Jak mówi stara się skupiać na tym co ma , a nie na tym czego jej brakuje. Zamiast rozpaczać, że nie opływa w luksusie jak amerykańskie aktorki, cieszy się, że pracuje i sobie radzi.

„Należę do osób, którym gdyby urwało jedną nogę, cieszą się, że mają drugą. I zawsze towarzyszą mi słowa noblistki Wisławy Szymborskiej: „Czemu ty się zła godzino, z niepotrzebnym mieszasz lękiem? Jesteś – a więc musisz minąć. Miniesz – a więc to jest piękne”.
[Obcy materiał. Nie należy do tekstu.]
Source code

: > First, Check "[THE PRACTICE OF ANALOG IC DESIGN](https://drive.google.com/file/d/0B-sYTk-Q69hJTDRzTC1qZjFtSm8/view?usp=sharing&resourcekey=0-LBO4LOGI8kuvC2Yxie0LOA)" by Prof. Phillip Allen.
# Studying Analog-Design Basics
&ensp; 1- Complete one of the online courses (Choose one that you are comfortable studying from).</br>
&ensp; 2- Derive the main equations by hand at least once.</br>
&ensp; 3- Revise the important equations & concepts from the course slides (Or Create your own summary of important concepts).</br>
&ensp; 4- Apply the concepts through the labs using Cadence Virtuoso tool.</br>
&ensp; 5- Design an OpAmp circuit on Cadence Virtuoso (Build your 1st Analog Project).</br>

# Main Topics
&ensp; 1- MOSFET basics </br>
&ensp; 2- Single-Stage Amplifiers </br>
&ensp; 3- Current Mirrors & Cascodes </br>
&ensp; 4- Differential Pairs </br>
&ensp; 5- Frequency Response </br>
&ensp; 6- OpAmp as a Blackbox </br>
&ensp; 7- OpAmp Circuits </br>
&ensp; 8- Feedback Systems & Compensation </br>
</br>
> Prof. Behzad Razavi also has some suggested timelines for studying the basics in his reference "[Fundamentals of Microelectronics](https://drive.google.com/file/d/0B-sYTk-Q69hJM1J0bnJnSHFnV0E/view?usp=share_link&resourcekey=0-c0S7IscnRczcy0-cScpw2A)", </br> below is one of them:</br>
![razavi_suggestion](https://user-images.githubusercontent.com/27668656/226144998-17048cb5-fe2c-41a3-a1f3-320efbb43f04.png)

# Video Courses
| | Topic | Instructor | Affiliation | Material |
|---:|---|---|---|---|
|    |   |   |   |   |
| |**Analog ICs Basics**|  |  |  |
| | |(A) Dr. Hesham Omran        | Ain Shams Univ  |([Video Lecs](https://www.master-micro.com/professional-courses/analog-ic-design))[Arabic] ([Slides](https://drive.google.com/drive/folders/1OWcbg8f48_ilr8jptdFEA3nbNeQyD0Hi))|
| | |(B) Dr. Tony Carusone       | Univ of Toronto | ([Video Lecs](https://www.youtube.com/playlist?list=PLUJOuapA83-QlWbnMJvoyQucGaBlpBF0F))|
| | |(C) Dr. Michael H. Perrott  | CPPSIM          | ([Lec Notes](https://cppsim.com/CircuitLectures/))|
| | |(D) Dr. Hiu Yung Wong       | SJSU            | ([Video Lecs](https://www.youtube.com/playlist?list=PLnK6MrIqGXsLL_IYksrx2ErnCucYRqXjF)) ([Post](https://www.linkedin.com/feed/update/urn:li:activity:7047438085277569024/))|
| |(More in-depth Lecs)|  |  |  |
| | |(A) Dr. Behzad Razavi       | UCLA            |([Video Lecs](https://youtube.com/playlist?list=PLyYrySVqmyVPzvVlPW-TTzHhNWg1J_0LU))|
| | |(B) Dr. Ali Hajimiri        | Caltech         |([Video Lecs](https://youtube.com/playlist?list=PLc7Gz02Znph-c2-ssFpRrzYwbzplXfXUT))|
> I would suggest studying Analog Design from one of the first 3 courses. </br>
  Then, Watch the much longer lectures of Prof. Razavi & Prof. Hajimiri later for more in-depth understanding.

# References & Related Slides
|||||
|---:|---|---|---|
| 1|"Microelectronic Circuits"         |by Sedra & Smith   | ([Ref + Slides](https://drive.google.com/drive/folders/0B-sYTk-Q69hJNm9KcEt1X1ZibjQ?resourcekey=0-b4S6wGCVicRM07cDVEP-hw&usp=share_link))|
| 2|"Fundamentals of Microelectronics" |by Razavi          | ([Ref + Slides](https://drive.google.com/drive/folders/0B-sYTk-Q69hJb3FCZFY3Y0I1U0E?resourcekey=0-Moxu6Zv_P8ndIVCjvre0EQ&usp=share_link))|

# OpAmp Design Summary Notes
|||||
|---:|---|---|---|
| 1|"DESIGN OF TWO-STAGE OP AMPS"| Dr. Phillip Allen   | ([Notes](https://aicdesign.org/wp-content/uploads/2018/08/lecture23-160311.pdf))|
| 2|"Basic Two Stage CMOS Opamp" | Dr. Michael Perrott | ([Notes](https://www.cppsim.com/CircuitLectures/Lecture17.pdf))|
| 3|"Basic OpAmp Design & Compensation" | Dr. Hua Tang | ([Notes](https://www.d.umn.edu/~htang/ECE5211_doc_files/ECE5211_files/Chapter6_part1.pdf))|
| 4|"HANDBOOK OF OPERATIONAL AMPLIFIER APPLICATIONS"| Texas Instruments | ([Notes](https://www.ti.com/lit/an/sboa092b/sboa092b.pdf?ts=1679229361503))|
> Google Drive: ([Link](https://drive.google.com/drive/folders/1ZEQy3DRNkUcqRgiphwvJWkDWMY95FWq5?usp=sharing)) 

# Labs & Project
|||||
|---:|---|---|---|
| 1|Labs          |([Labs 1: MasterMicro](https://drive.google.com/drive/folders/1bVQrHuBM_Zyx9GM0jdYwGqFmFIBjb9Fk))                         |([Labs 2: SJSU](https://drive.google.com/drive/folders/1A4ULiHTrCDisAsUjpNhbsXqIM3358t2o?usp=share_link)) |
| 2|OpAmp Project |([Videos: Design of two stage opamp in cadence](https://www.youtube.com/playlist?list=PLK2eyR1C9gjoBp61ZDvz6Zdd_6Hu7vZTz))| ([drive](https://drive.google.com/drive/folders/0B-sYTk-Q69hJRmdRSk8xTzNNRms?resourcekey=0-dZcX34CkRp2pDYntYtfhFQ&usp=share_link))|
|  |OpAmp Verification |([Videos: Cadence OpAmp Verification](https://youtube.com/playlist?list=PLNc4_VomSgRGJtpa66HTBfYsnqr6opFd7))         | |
Na pytanie czy jest szczęśliwa aktorka odpowiada:

„Pogodzona ze światem. Można przeżyć życie, wracając ciągle do przeszłości, oglądając się za siebie. Podtrzymując syndrom ofiary, można wiele zyskać. Bycie ofiarą daje profity, bo wszyscy skupiają się na niej i chcą pomagać. Ja nigdy się nie postawiłam w roli ofiary, ale kosztowało mnie to dużo pracy. Mam dom, który muszę utrzymać. Niedawno kupiłam dla córki mieszkanie w Warszawie. Nikt nie dał mi na to wszystko pieniędzy. Muszę zarabiać je sama – w reklamie, teatrze, serialach.”

O swoim leczeniu mówi otwarcie. Uważa, że powinno się mówić, by inni też próbowali szukać pomocy i nie wstydzili się tego.

„Oczywiście liczę się z tym, że mówienie o terapii może się spotkać z falą hejtu, ale wiem również, że gdybym mogła swoją opowieścią kogoś uratować, że ktoś to przeczyta i powie: „Ona też z tego wyszła”, a potem sam pójdzie do specjalisty, jest to dla mnie chwalebne. Nie znam człowieka, który nie miałby ciężkich przeżyć, ale moja historia pokazuje, że można ładnie przejść przez życie, nie raniąc innych swoimi stratami, nie obciążając ich swoim bólem.”

Wielu ludzi zmaga się z depresją. To nie są chwilowe problemy, to nie są chwilowe stany gorszego samopoczucia. To ciężka i niszcząca choroba, która wpływa nie tylko na chorego, ale także na jego otoczenie, powodując cierpienie wszystkich.